St. Martin laugh’d, though then at mass,
To see the devil such an ass,
To think a parchment roll, or e’en a skin,
Would hold two women's chat, when they begin."
These Englished verses present the story as a vision of St. Martin and were reprinted as witty indictments of "female loquacity" in several early 19th century miscellanies, sometimes given as "from Rabelais."

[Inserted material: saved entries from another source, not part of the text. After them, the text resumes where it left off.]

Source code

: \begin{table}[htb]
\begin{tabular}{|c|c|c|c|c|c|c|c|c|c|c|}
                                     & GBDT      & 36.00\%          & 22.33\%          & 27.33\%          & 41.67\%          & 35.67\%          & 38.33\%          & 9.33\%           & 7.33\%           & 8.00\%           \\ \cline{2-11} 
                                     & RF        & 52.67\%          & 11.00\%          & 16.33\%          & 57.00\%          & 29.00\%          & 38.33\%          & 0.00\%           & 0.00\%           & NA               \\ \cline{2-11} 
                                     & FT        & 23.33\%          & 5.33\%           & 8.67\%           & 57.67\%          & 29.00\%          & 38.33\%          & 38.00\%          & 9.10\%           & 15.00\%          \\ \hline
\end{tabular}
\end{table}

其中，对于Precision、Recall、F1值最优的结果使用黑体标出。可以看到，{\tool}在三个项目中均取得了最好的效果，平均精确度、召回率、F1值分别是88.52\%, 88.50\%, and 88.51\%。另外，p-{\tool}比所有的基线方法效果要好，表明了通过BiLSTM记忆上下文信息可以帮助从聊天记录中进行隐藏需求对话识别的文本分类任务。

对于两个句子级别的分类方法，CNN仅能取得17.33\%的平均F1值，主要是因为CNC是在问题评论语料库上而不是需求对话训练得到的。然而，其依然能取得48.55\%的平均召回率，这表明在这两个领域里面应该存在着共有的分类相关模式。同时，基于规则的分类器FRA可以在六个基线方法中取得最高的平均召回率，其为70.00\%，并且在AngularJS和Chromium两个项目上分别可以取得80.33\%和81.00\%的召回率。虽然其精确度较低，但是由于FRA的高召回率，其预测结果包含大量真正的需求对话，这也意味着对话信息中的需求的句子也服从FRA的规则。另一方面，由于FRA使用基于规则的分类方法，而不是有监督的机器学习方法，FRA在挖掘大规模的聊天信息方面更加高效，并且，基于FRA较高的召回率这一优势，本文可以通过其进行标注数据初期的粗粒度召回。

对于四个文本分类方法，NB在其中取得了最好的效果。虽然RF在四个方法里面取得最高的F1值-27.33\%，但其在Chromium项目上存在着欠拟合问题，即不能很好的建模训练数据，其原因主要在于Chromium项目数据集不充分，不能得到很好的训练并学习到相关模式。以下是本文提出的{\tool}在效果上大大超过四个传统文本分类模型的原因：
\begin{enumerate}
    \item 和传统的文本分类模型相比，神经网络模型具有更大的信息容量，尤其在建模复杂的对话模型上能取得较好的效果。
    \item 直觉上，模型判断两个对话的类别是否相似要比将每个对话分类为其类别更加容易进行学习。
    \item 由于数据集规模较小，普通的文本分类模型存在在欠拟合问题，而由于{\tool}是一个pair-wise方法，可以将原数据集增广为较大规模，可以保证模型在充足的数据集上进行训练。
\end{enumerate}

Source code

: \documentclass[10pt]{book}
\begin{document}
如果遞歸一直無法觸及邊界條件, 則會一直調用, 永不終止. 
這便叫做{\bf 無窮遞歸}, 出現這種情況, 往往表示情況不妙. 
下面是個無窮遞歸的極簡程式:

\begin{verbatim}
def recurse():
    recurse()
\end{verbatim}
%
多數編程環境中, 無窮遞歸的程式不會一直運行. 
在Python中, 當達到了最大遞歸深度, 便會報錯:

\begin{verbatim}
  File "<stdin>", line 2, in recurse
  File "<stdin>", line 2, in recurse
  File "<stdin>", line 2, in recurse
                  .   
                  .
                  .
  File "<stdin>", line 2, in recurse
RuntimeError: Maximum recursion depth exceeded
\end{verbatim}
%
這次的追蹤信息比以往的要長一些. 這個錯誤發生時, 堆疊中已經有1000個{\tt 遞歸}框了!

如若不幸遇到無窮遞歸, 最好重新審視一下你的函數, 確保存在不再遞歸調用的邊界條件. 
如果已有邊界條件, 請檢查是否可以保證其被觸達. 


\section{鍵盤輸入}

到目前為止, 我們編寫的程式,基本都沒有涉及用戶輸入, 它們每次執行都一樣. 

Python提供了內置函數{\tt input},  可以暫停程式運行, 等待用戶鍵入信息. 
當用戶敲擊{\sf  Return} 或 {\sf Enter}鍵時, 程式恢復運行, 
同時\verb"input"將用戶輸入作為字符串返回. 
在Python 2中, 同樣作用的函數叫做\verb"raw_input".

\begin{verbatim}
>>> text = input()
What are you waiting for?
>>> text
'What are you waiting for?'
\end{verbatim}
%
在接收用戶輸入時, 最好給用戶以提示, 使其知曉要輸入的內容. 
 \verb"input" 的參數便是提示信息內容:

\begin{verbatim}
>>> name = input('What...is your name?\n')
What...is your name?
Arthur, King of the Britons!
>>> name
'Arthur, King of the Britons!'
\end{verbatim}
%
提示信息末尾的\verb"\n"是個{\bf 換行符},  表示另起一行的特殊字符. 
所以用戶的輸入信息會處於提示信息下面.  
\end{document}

Medieval versions often delegate the Devil's role to a subordinate demon named Tutevillus or Tutivillus.  From a modern anthology of Devil Stories, crediting Francis Oscar Mann, "The Vision of Saint Simon of Blewberry":
According to mediaeval tradition the devil has his agents even in the churches. In the administration of hell where the tasks are carefully parcelled out among the thousands of imps, the church has been assigned to the fiend with the poetic name of Tutevillus. It is his duty to attend all services in order to listen to the gossips and to write down every word they say. After death these women are entertained in hell with their own speeches, which this diabolical church clerk has carefully noted down. Tradition has it that one fine Sunday this demon was sitting in a church on a beam, on which he held himself fast by his feet and his tail, right over two village gossips, who chattered so much during the Blessed Mass that he soon filled every corner of the parchment on both sides. Poor Tutevillus worked so hard that the sweat ran in great drops down his brow, and he was ready to sink with exhaustion. But the gossips ceased not to sin with their tongues, and he had no fair parchment left whereon to record their foul words. So having considered for a little while, he grasped one end of the roll with his teeth and seized the other end with his claws and pulled so hard as to stretch the parchment. He tugged and tugged with all his strength, jerking back his head mightily at each tug, and at last giving such a fierce jerk that he suddenly lost his balance and fell head over heels from the beam to the floor of the church.  
Mann's tale of Tutevillus appears in The Devil in a Nunnery, and Other Medieval Tales.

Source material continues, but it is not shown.